- _The task_
Copy out each record that follows exactly, and omit any picture you find.
*** Data shown ***
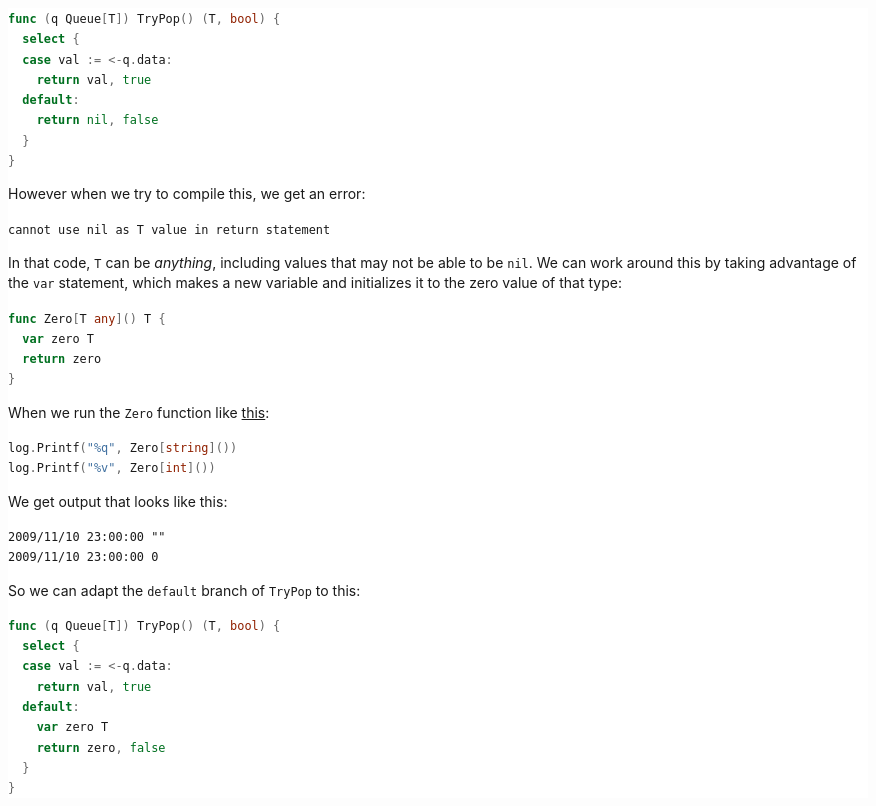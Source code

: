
 ```go
func (q Queue[T]) TryPop() (T, bool) {
  select {
  case val := <-q.data:
    return val, true
  default:
    return nil, false
  }
}
```

However when we try to compile this, we get an error:

```
cannot use nil as T value in return statement
```

In that code, `T` can be _anything_, including values that may not be
able to be `nil`. We can work around this by taking advantage of the
`var` statement, which makes a new variable and initializes it to the
zero value of that type:

```go
func Zero[T any]() T {
  var zero T
  return zero
}
```

When we run the `Zero` function like
[this](https://go.dev/play/p/Z5tRs1-aKBU):

```go
log.Printf("%q", Zero[string]())
log.Printf("%v", Zero[int]())
```

We get output that looks like this:

```
2009/11/10 23:00:00 ""
2009/11/10 23:00:00 0
```

So we can adapt the `default` branch of `TryPop` to this:

```go
func (q Queue[T]) TryPop() (T, bool) {
  select {
  case val := <-q.data:
    return val, true
  default:
    var zero T
    return zero, false
  }
}
```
*** End of Data shown ***
- _Your solution_
Source code

:
 ```go
func (q Queue[T]) TryPop() (T, bool) {
  select {
  case val := <-q.data:
    return val, true
  default:
    return nil, false
  }
}
```

However when we try to compile this, we get an error:

```
cannot use nil as T value in return statement
```

In that code, `T` can be _anything_, including values that may not be
able to be `nil`. We can work around this by taking advantage of the
`var` statement, which makes a new variable and initializes it to the
zero value of that type:

```go
func Zero[T any]() T {
  var zero T
  return zero
}
```

When we run the `Zero` function like
[this](https://go.dev/play/p/Z5tRs1-aKBU):

```go
log.Printf("%q", Zero[string]())
log.Printf("%v", Zero[int]())
```

We get output that looks like this:

```
2009/11/10 23:00:00 ""
2009/11/10 23:00:00 0
```

So we can adapt the `default` branch of `TryPop` to this:

```go
func (q Queue[T]) TryPop() (T, bool) {
  select {
  case val := <-q.data:
    return val, true
  default:
    var zero T
    return zero, false
  }
}
```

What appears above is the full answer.